Sustainable Market Traders

The rise of sustainability ethics has been quite dramatic. Current generations have been brought up on a diet of consideration for our environment in ways undreamed of even 20 years ago. We are not just talking about climate change either - issues of social responsibility, economical and political development, lifestyle, and ethical consumerism are all part of the debate.  These issues pervade our media content and can't be ignored by any market trader looking to prosper in the future.

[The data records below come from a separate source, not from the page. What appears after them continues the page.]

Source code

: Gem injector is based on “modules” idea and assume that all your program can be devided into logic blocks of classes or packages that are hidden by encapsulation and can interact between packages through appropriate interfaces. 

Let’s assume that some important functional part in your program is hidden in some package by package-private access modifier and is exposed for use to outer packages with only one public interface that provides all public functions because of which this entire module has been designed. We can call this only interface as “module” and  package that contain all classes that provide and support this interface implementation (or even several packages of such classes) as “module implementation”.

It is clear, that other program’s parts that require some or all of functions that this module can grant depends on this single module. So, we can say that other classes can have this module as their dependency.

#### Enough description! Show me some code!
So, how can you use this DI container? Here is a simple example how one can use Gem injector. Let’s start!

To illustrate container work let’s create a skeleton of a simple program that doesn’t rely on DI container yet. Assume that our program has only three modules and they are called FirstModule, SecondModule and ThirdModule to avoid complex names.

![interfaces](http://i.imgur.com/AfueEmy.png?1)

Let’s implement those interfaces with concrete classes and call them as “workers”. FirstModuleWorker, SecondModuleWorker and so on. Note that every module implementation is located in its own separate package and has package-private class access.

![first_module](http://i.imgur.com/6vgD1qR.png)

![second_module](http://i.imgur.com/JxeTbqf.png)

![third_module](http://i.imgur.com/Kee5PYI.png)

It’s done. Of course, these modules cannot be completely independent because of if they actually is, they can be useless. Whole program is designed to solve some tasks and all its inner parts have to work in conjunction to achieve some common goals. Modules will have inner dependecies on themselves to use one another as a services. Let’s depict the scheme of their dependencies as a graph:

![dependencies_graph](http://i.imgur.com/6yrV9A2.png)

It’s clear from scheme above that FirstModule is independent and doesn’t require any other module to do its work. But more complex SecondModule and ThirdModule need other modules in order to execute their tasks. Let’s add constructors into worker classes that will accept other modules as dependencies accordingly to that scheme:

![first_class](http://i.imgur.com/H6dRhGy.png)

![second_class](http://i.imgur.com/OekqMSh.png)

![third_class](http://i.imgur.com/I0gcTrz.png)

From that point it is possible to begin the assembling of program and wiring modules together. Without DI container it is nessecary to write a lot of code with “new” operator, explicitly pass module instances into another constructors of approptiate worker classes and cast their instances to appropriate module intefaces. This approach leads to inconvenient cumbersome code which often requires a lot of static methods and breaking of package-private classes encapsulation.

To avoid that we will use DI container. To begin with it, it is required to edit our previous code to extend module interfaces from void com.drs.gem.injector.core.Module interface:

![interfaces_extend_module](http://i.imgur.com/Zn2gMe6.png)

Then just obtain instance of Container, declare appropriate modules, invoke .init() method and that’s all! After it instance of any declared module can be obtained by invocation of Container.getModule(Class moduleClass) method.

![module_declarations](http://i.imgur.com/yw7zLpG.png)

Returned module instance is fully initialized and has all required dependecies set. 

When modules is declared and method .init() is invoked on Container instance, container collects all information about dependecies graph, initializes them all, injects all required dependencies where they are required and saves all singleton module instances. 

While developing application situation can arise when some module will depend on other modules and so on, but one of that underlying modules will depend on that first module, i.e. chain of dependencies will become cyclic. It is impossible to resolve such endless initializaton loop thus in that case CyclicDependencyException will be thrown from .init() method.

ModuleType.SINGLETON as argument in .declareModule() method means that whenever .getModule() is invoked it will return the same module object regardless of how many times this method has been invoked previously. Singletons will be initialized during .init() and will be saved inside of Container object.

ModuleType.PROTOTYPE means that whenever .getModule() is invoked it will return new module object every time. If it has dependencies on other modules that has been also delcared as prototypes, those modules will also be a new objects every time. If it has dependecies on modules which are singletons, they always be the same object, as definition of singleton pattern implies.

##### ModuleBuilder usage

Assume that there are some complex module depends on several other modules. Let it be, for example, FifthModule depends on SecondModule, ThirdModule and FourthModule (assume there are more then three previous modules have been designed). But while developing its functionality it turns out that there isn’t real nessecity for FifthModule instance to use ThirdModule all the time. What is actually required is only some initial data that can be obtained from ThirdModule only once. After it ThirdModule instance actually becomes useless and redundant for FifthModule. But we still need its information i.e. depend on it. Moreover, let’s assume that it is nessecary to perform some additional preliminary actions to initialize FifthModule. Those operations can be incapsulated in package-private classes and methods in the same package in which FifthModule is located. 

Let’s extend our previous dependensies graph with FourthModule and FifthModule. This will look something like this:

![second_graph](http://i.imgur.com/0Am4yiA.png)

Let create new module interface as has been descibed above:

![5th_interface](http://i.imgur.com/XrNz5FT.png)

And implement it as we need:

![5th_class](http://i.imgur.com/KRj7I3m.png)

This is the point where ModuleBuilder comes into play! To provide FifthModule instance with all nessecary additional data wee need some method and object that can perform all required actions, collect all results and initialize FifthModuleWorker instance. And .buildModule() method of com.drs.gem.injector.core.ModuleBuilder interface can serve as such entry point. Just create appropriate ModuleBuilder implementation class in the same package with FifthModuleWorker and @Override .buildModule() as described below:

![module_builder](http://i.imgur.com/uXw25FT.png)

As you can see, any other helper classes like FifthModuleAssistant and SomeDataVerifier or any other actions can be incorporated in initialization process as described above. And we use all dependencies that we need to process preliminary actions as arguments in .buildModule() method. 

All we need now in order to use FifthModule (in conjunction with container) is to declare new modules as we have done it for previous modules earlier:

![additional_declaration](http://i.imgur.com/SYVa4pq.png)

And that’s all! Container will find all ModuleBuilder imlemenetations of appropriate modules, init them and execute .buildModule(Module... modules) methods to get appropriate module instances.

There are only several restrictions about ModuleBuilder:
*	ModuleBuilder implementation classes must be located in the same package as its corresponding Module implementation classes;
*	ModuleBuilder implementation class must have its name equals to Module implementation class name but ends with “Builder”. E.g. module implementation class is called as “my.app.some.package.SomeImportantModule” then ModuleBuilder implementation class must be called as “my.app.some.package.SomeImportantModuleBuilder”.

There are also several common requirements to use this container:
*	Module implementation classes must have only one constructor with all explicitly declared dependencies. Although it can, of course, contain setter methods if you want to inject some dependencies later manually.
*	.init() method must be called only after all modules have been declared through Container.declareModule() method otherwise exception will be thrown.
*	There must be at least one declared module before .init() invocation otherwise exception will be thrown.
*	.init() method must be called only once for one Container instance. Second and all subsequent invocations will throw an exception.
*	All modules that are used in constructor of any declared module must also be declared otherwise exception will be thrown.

There are a range of good ways to adopt sustainable practices and many have immediate business savings. Reducing your carbon footprint by using less paper and establishing digital records is a good example. Digital records take up less space and you don't have to buy as much paper. Recycling your paper products (many traders produce mountains of cardboard) helps reduce paper costs and the demand on our forests. If every trader established a digital connection with QVM by providing an email address, we could stop printing out Trader Bulletins. If every trader created a digital connection with their customers we could all stop printing business cards.

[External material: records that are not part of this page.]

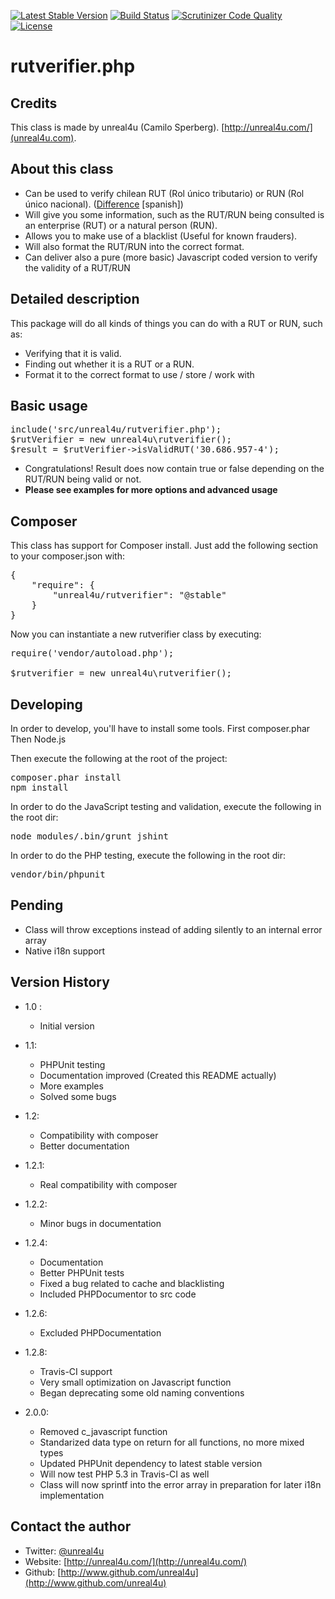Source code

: [![Latest Stable Version](https://poser.pugx.org/unreal4u/rutverifier/v/stable.png)](https://packagist.org/packages/unreal4u/rutverifier)
[![Build Status](https://travis-ci.org/unreal4u/rutverifier.png?branch=master)](https://travis-ci.org/unreal4u/rutverifier)
[![Scrutinizer Code Quality](https://scrutinizer-ci.com/g/unreal4u/rutverifier/badges/quality-score.png?s=41b9a0c72279222d0e5172565ea4f9944b6c0e5e)](https://scrutinizer-ci.com/g/unreal4u/rutverifier/)
[![License](https://poser.pugx.org/unreal4u/rutverifier/license.png)](https://packagist.org/packages/unreal4u/rutverifier)

rutverifier.php
======

Credits
--------

This class is made by unreal4u (Camilo Sperberg). [http://unreal4u.com/](unreal4u.com).

About this class
--------

* Can be used to verify chilean RUT (Rol único tributario) or RUN (Rol único nacional). (<a href="http://www.registrocivil.cl/PortalOI/html/faq/Cod_Area_4/Cod_Tema_30/pregunta_155.html">Difference</a> [spanish])
* Will give you some information, such as the RUT/RUN being consulted is an enterprise (RUT) or a natural person (RUN).
* Allows you to make use of a blacklist (Useful for known frauders).
* Will also format the RUT/RUN into the correct format.
* Can deliver also a pure (more basic) Javascript coded version to verify the validity of a RUT/RUN

Detailed description
---------

This package will do all kinds of things you can do with a RUT or RUN, such as:

* Verifying that it is valid.
* Finding out whether it is a RUT or a RUN.
* Format it to the correct format to use / store / work with

Basic usage
----------

<pre>include('src/unreal4u/rutverifier.php');
$rutVerifier = new unreal4u\rutverifier();
$result = $rutVerifier->isValidRUT('30.686.957-4');
</pre>
* Congratulations! Result does now contain true or false depending on the RUT/RUN being valid or not.
* **Please see examples for more options and advanced usage**

Composer
----------

This class has support for Composer install. Just add the following section to your composer.json with:

<pre>
{
    "require": {
        "unreal4u/rutverifier": "@stable"
    }
}
</pre>

Now you can instantiate a new rutverifier class by executing:

<pre>
require('vendor/autoload.php');

$rutverifier = new unreal4u\rutverifier();
</pre>

Developing
----------

In order to develop, you'll have to install some tools.
First composer.phar
Then Node.js

Then execute the following at the root of the project:
<pre>
composer.phar install
npm install
</pre>

In order to do the JavaScript testing and validation, execute the following in
the root dir:
<pre>
node_modules/.bin/grunt jshint
</pre>

In order to do the PHP testing, execute the following in the root dir:
<pre>
vendor/bin/phpunit
</pre>

Pending
---------
* Class will throw exceptions instead of adding silently to an internal error array
* Native i18n support

Version History
----------

* 1.0 :
    * Initial version

* 1.1:
    * PHPUnit testing
    * Documentation improved (Created this README actually)
    * More examples
    * Solved some bugs
* 1.2:
    * Compatibility with composer
    * Better documentation
* 1.2.1:
    * Real compatibility with composer
* 1.2.2:
    * Minor bugs in documentation
* 1.2.4:
    * Documentation
    * Better PHPUnit tests
    * Fixed a bug related to cache and blacklisting
    * Included PHPDocumentor to src code
* 1.2.6:
    * Excluded PHPDocumentation
* 1.2.8:
    * Travis-CI support
    * Very small optimization on Javascript function
    * Began deprecating some old naming conventions
* 2.0.0:
    * Removed c_javascript function
    * Standarized data type on return for all functions, no more mixed types
    * Updated PHPUnit dependency to latest stable version
    * Will now test PHP 5.3 in Travis-CI as well
    * Class will now sprintf into the error array in preparation for later i18n implementation

Contact the author
-------

* Twitter: [@unreal4u](http://twitter.com/unreal4u)
* Website: [http://unreal4u.com/](http://unreal4u.com/)
* Github:  [http://www.github.com/unreal4u](http://www.github.com/unreal4u)
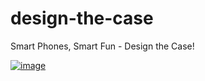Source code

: design-the-case
===============

Smart Phones, Smart Fun - Design the Case!

[![image](https://git.corp.yahoo.com/pages/stanleyn/design-the-case/)](assets/images/ios8_designthecase.gif)
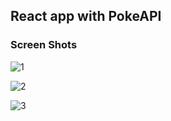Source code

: ## React app with PokeAPI

### Screen Shots

![1](https://user-images.githubusercontent.com/59025659/106105167-97fcb400-6154-11eb-9f3f-c70e46c161fb.JPG)

![2](https://user-images.githubusercontent.com/59025659/106105173-99c67780-6154-11eb-8b78-89924b6e7b04.JPG)

![3](https://user-images.githubusercontent.com/59025659/106105177-9af7a480-6154-11eb-9955-5770fc2e7eee.JPG)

Power usage is an issue particularly in the food halls and as power becomes more expensive the potential cost savings on careful use of lighting, heating and cooling become more important.

Plastic carry bags pollute our environment in many ways and there are alternatives. But paper bags aren't necessarily a good alternative. There is a huge amount of data on the pros and cons of plastic versus paper bags and it is fair to say that both are undesirable in terms of resource use and pollution. Genuine biodegradable bags (not the “degradable” version that just breaks down into smaller pieces of pollutant) appear to be an acceptable choice. But the best alternative is for your customer to use their own recyclable bag and perhaps you should sell a version at your stall.

This is an interesting subject and we haven’t even touched on things like sustainable food production and Fair Trade. Community expectations are changing at a rapid rate not just in the way customers want to purchase things but the standards adopted by those they are buying from. Just ask the clothing retailers who have their goods produced in third world countries.

No matter what your views are on sustainability, many of your customers are embracing it, so it makes good business sense to acknowledge that mind-set. And your recognition can only help every other trader in the market as we make QVM a more ethical place to shop.